Anyway, in this case the problem was actually that you just didn't install the new native gcc correctly. The STL headers and the installed runtime libsupc++ and libstdc++ need to match. Otherwise code compiled for the host system might not run on it.

comment:6 in reply to:  5 ; Changed 8 years ago by leavengood

Replying to bonefish:

The build system strictly separates host and target platform (which is why cross-compiling works at all). A compiler is needed for both platforms. In case of Haiku as the host platform the build system, as a convenience hack, allows to use the host compiler as the target compiler. This works fine (though I wouldn't propose it as a method to build official images) as long as the target doesn't change in a way that also requires compiler changes which aren't compatible with the host system (the multi-byte character related changes Oliver has worked on during the BeGeistert coding sprint might be such an example).

Yeah, I get all that. I did cross compiling of Haiku and even WebKit for a long time.

Anyway, in this case the problem was actually that you just didn't install the new native gcc correctly.

I followed the instructions in buildtools/INSTALL-gcc4-from-source-Haiku exactly, if those don't produce a correct installation then they should be adjusted or removed.

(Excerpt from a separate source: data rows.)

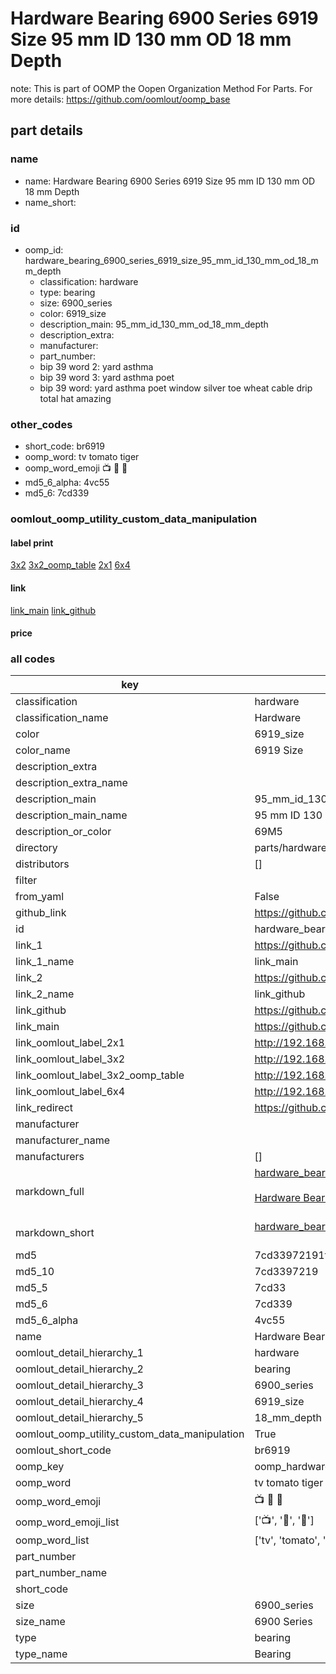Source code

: # Hardware Bearing 6900 Series 6919 Size 95 mm ID 130 mm OD 18 mm Depth  

note: This is part of OOMP the Oopen Organization Method For Parts. For more details: https://github.com/oomlout/oomp_base

##  part details
  







### name
* name: Hardware Bearing 6900 Series 6919 Size 95 mm ID 130 mm OD 18 mm Depth
* name_short: 
### id
* oomp_id: hardware_bearing_6900_series_6919_size_95_mm_id_130_mm_od_18_mm_depth
  * classification: hardware
  * type: bearing
  * size: 6900_series
  * color: 6919_size
  * description_main: 95_mm_id_130_mm_od_18_mm_depth
  * description_extra: 
  * manufacturer: 
  * part_number: 
  * bip 39 word 2: yard asthma
  * bip 39 word 3: yard asthma poet
  * bip 39 word: yard asthma poet window silver toe wheat cable drip total hat amazing

### other_codes
* short_code: br6919
* oomp_word: tv tomato tiger
* oomp_word_emoji :tv: :tomato: :tiger:
* md5_6_alpha: 4vc55
* md5_6: 7cd339






### oomlout_oomp_utility_custom_data_manipulation
#### label print
[3x2](http://192.168.1.245:1112/?label=oomp%204vc55)
[3x2_oomp_table](http://192.168.1.108:1112/?label=oomp%204vc55)
[2x1](http://192.168.1.242:1112/?label=oomp%204vc55)
[6x4](http://192.168.1.55:1112/?label=oomp%204vc55)    

#### link

[link_main](https://github.com/oomlout/oomlout_oomp_version_1_messy/tree/main/parts/hardware_bearing_6900_series_6919_size_95_mm_id_130_mm_od_18_mm_depth) [link_github](https://github.com/oomlout/oomlout_oomp_version_1_messy/tree/main/parts/hardware_bearing_6900_series_6919_size_95_mm_id_130_mm_od_18_mm_depth)                             

#### price







### all codes 
| key | value |  
| --- | --- |  
| classification | hardware |  
| classification_name | Hardware |  
| color | 6919_size |  
| color_name | 6919 Size |  
| description_extra |  |  
| description_extra_name |  |  
| description_main | 95_mm_id_130_mm_od_18_mm_depth |  
| description_main_name | 95 mm ID 130 mm OD 18 mm Depth |  
| description_or_color | 69M5 |  
| directory | parts/hardware_bearing_6900_series_6919_size_95_mm_id_130_mm_od_18_mm_depth |  
| distributors | [] |  
| filter |  |  
| from_yaml | False |  
| github_link | https://github.com/oomlout/oomlout_oomp_part_src/tree/main/parts/hardware_bearing_6900_series_6919_size_95_mm_id_130_mm_od_18_mm_depth |  
| id | hardware_bearing_6900_series_6919_size_95_mm_id_130_mm_od_18_mm_depth |  
| link_1 | https://github.com/oomlout/oomlout_oomp_version_1_messy/tree/main/parts/hardware_bearing_6900_series_6919_size_95_mm_id_130_mm_od_18_mm_depth |  
| link_1_name | link_main |  
| link_2 | https://github.com/oomlout/oomlout_oomp_version_1_messy/tree/main/parts/hardware_bearing_6900_series_6919_size_95_mm_id_130_mm_od_18_mm_depth |  
| link_2_name | link_github |  
| link_github | https://github.com/oomlout/oomlout_oomp_version_1_messy/tree/main/parts/hardware_bearing_6900_series_6919_size_95_mm_id_130_mm_od_18_mm_depth |  
| link_main | https://github.com/oomlout/oomlout_oomp_version_1_messy/tree/main/parts/hardware_bearing_6900_series_6919_size_95_mm_id_130_mm_od_18_mm_depth |  
| link_oomlout_label_2x1 | http://192.168.1.242:1112/?label=oomp%204vc55 |  
| link_oomlout_label_3x2 | http://192.168.1.245:1112/?label=oomp%204vc55 |  
| link_oomlout_label_3x2_oomp_table | http://192.168.1.108:1112/?label=oomp%204vc55 |  
| link_oomlout_label_6x4 | http://192.168.1.55:1112/?label=oomp%204vc55 |  
| link_redirect | https://github.com/oomlout/oomlout_oomp_version_1_messy/tree/main/parts/hardware_bearing_6900_series_6919_size_95_mm_id_130_mm_od_18_mm_depth |  
| manufacturer |  |  
| manufacturer_name |  |  
| manufacturers | [] |  
| markdown_full | [hardware_bearing_6900_series_6919_size_95_mm_id_130_mm_od_18_mm_depth](none)<br>[](none)<br>[Hardware Bearing 6900 Series 6919 Size 95 Mm Id 130 Mm Od 18 Mm Depth](none)<br><br> |  
| markdown_short | [hardware_bearing_6900_series_6919_size_95_mm_id_130_mm_od_18_mm_depth](none)<br><br> |  
| md5 | 7cd33972191fff3f8e646fb74e4387f6 |  
| md5_10 | 7cd3397219 |  
| md5_5 | 7cd33 |  
| md5_6 | 7cd339 |  
| md5_6_alpha | 4vc55 |  
| name | Hardware Bearing 6900 Series 6919 Size 95 mm ID 130 mm OD 18 mm Depth |  
| oomlout_detail_hierarchy_1 | hardware |  
| oomlout_detail_hierarchy_2 | bearing |  
| oomlout_detail_hierarchy_3 | 6900_series |  
| oomlout_detail_hierarchy_4 | 6919_size |  
| oomlout_detail_hierarchy_5 | 18_mm_depth |  
| oomlout_oomp_utility_custom_data_manipulation | True |  
| oomlout_short_code | br6919 |  
| oomp_key | oomp_hardware_bearing_6900_series_6919_size_95_mm_id_130_mm_od_18_mm_depth |  
| oomp_word | tv tomato tiger |  
| oomp_word_emoji | :tv: :tomato: :tiger: |  
| oomp_word_emoji_list | [':tv:', ':tomato:', ':tiger:'] |  
| oomp_word_list | ['tv', 'tomato', 'tiger'] |  
| part_number |  |  
| part_number_name |  |  
| short_code |  |  
| size | 6900_series |  
| size_name | 6900 Series |  
| type | bearing |  
| type_name | Bearing |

The STL headers and the installed runtime libsupc++ and libstdc++ need to match. Otherwise code compiled for the host system might not run on it.

I'm OK with programs I compile with the new GCC not necessarily being able to run on the host system (at least not without putting some libraries in a lib subdirectory for whatever I'm trying to run.) This happens a lot with Haiku anyhow, when the kernel, libroot or libbe (or other system libraries) change a lot. But if I change the compiler things should build at least.

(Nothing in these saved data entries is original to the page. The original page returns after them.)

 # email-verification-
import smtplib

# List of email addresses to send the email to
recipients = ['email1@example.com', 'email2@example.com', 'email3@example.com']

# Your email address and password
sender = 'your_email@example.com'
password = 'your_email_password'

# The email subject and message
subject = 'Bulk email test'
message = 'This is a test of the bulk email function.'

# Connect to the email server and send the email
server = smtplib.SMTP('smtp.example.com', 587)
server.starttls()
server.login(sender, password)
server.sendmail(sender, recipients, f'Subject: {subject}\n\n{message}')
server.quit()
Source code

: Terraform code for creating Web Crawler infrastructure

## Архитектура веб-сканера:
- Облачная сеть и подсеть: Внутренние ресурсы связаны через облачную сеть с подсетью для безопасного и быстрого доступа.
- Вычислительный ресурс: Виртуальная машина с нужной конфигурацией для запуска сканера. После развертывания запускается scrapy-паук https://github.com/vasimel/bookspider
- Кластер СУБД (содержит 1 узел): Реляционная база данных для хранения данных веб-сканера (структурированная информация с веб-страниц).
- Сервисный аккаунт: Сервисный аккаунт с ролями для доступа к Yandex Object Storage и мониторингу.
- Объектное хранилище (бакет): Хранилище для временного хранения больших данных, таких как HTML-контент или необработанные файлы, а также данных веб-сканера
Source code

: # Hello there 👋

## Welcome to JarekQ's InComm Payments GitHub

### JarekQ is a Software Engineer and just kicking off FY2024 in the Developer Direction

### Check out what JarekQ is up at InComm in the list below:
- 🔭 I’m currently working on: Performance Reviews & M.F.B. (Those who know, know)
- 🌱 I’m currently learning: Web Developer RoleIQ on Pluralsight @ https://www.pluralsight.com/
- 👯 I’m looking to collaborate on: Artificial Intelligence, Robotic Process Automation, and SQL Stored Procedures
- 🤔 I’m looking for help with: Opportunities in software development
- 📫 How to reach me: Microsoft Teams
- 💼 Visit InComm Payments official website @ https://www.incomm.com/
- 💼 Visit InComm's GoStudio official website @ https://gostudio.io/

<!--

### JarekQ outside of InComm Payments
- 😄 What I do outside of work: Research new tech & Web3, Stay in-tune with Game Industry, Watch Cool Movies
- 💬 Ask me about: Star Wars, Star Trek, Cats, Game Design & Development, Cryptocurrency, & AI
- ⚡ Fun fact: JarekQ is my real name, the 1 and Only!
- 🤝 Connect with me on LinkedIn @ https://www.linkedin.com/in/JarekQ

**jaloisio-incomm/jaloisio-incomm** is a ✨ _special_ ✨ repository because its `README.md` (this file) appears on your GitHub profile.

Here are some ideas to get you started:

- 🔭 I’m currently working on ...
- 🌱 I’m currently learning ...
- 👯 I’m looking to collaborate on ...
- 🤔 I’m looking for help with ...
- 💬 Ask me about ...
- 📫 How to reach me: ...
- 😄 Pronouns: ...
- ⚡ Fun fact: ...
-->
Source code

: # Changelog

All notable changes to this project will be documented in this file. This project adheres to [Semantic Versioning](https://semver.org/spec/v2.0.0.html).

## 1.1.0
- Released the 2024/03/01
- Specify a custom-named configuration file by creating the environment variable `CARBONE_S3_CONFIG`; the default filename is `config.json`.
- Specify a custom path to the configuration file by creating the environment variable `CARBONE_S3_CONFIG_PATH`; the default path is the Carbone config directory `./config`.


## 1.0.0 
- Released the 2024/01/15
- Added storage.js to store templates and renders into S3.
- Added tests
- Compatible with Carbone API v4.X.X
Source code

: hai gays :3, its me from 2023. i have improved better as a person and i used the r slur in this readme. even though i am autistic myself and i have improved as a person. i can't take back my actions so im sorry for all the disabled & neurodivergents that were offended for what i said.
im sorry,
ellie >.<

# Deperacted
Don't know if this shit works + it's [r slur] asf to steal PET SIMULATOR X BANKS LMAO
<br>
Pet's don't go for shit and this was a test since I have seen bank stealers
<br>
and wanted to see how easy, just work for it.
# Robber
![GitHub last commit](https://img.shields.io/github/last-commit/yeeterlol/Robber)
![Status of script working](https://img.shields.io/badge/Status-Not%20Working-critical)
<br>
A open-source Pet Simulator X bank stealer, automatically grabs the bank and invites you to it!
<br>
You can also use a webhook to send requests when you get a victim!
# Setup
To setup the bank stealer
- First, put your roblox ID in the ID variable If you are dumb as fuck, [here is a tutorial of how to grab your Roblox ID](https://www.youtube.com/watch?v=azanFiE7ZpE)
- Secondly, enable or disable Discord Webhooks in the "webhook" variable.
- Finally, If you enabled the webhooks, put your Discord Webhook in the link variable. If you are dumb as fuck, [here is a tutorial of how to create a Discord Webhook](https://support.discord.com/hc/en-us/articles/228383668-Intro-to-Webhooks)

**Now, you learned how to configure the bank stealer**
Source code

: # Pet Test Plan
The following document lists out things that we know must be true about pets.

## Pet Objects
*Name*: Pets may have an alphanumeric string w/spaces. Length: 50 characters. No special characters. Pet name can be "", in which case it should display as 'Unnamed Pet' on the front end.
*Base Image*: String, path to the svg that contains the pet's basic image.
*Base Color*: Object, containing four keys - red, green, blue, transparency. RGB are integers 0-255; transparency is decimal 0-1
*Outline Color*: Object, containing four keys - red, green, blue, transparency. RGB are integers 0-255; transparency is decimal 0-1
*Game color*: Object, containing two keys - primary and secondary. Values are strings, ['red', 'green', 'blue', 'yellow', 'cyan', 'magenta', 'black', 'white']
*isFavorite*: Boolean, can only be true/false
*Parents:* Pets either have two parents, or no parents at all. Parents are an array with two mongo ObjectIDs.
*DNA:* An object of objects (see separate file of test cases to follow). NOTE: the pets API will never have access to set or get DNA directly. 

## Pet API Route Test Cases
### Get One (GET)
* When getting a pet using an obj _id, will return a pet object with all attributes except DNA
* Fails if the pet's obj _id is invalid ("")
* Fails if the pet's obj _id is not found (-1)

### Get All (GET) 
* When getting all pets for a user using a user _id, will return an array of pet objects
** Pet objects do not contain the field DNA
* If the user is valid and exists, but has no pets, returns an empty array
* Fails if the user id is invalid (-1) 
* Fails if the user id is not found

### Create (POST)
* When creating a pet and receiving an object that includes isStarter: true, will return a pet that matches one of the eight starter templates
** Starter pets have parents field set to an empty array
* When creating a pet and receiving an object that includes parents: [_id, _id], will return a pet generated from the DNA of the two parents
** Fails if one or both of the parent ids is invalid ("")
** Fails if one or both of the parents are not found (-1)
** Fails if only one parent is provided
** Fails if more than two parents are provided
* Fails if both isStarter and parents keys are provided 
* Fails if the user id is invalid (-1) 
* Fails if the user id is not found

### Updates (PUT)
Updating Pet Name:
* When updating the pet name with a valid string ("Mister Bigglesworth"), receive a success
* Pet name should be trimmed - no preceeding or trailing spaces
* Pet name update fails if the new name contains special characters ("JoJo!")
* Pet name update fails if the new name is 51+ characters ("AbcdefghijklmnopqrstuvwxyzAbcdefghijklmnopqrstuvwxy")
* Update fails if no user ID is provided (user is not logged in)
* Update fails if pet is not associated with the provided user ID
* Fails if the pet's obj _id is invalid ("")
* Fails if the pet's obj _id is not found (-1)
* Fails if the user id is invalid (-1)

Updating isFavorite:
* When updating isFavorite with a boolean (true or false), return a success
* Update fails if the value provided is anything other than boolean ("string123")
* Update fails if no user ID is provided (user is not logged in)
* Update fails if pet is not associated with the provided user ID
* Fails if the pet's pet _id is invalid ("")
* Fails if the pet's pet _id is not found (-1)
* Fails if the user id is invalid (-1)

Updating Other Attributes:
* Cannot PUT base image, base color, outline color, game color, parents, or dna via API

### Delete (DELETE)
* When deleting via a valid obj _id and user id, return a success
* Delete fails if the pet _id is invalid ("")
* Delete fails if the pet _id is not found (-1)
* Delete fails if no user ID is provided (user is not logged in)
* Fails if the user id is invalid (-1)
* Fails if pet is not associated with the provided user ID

Of course things like a major compiler change should not happen too often. But it should be possible to upgrade that from within an existing Haiku, without needing another system or completely reinstalling Haiku.

But maybe this is something that can wait for now. Maybe package management will help, I don't know.

comment:7 in reply to:  6 Changed 8 years ago by bonefish

Replying to leavengood:

Replying to bonefish:

Anyway, in this case the problem was actually that you just didn't install the new native gcc correctly.

I followed the instructions in buildtools/INSTALL-gcc4-from-source-Haiku exactly, if those don't produce a correct installation then they should be adjusted or removed.

Yep, feel to do so.

The STL headers and the installed runtime libsupc++ and libstdc++ need to match. Otherwise code compiled for the host system might not run on it.

I'm OK with programs I compile with the new GCC not necessarily being able to run on the host system (at least not without putting some libraries in a lib subdirectory for whatever I'm trying to run.) This happens a lot with Haiku anyhow, when the kernel, libroot or libbe (or other system libraries) change a lot. But if I change the compiler things should build at least.

Well, normally the stuff built with the target compiler doesn't need to run on the the host platform. If host and target compiler are the same, they need to, though. So whichever way you look at it, when you built on Haiku with the native compiler, it must work correctly.

Of course things like a major compiler change should not happen too often. But it should be possible to upgrade that from within an existing Haiku, without needing another system or completely reinstalling Haiku.

That's why I filed #7824. It should at least possible to actually cross-built a new Haiku. Whether it will be possible to use the result to update the system in-place is different question.

But maybe this is something that can wait for now. Maybe package management will help, I don't know.

PM will definitely support system upgrades, if that's what you're referring to. We will also improve the whole binutils-gcc-libstdc++ situation, because eventually libstdc++ will be split off into a separate package. It will be possible to update it without updating gcc and vice versa.